**Records for processing**
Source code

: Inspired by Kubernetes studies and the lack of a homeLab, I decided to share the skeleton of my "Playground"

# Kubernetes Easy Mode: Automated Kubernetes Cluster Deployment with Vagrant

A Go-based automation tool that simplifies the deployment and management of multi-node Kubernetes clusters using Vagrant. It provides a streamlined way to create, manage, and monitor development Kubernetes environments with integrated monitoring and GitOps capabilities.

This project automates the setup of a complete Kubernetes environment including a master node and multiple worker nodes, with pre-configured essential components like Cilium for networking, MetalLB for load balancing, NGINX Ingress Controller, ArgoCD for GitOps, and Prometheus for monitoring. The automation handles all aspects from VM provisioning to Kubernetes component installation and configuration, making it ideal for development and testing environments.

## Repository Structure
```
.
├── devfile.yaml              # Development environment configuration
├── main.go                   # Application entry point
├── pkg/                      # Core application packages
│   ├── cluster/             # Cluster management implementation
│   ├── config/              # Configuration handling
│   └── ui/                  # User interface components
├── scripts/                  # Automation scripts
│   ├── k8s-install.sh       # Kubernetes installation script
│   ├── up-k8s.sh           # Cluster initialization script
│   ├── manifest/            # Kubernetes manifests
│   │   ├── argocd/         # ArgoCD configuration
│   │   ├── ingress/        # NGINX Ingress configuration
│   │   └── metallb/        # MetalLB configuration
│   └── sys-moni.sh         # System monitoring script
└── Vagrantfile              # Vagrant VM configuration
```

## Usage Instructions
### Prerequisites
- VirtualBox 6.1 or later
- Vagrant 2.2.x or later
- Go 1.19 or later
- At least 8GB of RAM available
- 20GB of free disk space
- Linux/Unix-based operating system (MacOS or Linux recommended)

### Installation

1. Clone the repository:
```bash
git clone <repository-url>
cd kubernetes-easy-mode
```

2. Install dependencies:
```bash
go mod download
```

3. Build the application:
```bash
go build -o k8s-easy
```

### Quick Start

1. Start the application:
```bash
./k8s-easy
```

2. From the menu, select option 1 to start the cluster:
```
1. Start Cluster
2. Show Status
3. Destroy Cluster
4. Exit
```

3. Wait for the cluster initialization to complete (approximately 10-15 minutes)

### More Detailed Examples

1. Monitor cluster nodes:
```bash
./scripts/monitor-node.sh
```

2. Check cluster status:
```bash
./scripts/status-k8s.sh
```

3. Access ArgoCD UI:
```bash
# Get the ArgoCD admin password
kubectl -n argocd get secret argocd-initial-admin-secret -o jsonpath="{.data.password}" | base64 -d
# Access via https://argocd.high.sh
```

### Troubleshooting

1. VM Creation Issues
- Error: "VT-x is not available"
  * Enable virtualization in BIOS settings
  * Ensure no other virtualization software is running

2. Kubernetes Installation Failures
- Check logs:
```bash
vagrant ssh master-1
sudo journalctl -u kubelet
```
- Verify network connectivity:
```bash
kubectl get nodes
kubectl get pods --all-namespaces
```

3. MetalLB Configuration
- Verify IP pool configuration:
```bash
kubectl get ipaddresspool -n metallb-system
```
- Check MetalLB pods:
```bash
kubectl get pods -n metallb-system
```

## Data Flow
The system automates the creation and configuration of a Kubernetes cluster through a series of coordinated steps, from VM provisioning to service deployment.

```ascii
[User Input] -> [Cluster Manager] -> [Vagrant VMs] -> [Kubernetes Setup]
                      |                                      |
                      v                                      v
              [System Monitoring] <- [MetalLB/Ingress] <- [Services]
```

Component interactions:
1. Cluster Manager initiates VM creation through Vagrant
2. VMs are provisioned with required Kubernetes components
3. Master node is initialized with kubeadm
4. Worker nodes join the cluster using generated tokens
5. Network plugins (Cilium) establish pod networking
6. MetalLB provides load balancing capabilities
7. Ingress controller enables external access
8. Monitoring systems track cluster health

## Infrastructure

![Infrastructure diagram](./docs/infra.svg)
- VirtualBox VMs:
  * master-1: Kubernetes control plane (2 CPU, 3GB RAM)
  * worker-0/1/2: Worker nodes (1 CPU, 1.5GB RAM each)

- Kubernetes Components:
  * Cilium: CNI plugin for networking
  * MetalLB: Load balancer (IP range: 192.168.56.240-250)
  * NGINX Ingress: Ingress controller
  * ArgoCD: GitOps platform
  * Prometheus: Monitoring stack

==

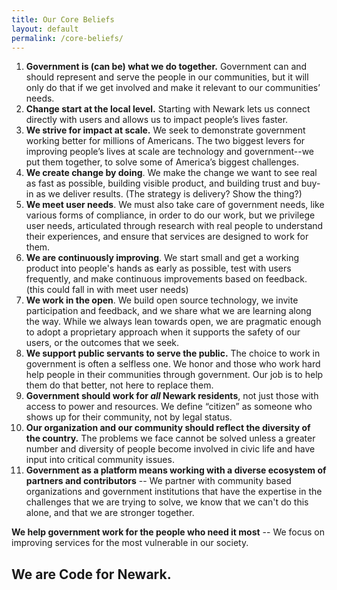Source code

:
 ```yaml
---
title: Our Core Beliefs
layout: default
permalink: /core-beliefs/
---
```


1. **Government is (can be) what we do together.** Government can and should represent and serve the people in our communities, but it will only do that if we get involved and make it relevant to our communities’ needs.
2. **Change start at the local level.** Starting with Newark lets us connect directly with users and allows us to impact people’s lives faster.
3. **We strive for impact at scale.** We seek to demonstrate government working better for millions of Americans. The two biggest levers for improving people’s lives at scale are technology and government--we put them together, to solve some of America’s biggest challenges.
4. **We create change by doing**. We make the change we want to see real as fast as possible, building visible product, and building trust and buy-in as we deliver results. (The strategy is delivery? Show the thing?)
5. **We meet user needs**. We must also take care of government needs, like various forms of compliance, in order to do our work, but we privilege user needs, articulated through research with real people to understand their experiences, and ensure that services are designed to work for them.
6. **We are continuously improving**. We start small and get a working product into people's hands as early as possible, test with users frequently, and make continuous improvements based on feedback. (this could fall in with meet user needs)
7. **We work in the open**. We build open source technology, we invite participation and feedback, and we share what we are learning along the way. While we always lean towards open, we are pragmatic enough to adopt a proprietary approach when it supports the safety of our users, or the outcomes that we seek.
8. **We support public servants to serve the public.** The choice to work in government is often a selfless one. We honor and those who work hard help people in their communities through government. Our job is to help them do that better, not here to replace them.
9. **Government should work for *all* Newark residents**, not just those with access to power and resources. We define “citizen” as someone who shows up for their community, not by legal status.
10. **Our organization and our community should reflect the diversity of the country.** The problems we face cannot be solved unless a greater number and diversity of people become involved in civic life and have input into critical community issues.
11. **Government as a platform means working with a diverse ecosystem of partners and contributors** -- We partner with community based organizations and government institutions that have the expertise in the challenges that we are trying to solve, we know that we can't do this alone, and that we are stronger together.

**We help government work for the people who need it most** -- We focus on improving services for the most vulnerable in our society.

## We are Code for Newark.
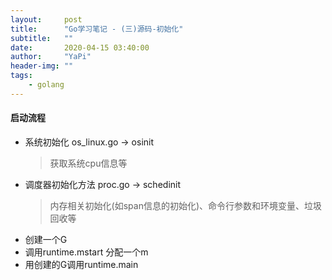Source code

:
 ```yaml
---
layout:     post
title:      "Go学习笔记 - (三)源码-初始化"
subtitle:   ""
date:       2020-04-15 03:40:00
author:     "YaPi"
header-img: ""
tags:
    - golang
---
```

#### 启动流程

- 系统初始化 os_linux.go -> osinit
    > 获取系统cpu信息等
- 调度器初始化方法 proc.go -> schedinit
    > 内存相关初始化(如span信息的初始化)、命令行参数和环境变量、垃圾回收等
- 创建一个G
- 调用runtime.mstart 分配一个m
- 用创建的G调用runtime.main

---

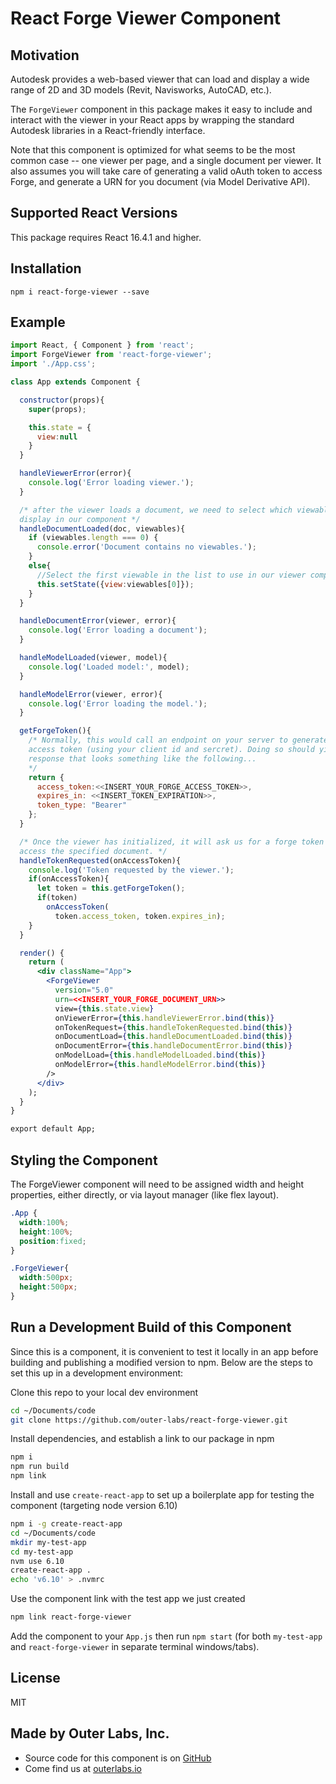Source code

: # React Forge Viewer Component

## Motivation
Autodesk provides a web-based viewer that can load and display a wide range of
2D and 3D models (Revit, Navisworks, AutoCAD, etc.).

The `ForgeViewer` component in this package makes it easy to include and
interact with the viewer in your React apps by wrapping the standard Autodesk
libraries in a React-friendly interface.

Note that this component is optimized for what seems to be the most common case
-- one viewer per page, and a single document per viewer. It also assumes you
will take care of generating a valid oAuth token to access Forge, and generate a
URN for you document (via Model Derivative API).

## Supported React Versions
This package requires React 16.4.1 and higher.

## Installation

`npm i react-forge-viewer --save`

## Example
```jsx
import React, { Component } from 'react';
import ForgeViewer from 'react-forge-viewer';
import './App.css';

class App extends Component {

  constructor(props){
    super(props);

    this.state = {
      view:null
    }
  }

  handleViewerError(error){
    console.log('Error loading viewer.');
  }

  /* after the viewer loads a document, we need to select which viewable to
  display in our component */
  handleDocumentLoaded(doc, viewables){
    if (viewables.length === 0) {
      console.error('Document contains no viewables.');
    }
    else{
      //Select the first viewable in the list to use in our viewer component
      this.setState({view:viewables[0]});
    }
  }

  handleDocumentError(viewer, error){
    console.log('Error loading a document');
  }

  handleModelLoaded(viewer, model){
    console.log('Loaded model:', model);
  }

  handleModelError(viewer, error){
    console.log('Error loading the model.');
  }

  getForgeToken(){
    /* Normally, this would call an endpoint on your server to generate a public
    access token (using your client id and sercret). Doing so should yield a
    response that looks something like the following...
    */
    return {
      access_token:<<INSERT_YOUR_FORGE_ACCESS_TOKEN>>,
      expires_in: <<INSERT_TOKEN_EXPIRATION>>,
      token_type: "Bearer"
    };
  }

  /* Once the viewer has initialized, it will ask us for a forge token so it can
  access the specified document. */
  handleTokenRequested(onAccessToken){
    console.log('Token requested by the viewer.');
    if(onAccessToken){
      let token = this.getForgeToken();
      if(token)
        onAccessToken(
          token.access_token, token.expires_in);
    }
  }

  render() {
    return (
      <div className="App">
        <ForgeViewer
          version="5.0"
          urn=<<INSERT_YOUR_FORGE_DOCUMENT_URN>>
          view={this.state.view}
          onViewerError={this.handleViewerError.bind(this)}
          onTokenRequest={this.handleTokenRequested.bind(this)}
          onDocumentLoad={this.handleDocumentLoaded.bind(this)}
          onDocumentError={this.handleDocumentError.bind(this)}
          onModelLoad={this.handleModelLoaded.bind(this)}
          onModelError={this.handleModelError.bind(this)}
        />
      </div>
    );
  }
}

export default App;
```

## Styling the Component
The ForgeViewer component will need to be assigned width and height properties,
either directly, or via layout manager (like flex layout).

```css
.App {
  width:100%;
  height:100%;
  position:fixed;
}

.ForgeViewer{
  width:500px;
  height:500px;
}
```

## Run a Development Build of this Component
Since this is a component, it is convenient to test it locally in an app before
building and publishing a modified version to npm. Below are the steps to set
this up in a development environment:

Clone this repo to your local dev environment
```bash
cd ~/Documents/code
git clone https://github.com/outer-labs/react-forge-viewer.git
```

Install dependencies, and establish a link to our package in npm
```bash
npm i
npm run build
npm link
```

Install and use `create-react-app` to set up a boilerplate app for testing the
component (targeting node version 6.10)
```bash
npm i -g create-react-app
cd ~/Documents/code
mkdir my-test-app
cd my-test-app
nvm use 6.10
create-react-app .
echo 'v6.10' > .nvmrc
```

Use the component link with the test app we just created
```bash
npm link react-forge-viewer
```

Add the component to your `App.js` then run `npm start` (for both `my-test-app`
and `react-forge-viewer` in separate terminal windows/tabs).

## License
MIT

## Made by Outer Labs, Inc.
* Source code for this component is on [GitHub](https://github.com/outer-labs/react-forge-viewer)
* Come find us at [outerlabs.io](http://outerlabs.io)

**Your task**
Tally the lines above that include "scripts"; give only the tally.

**Expected answer**
3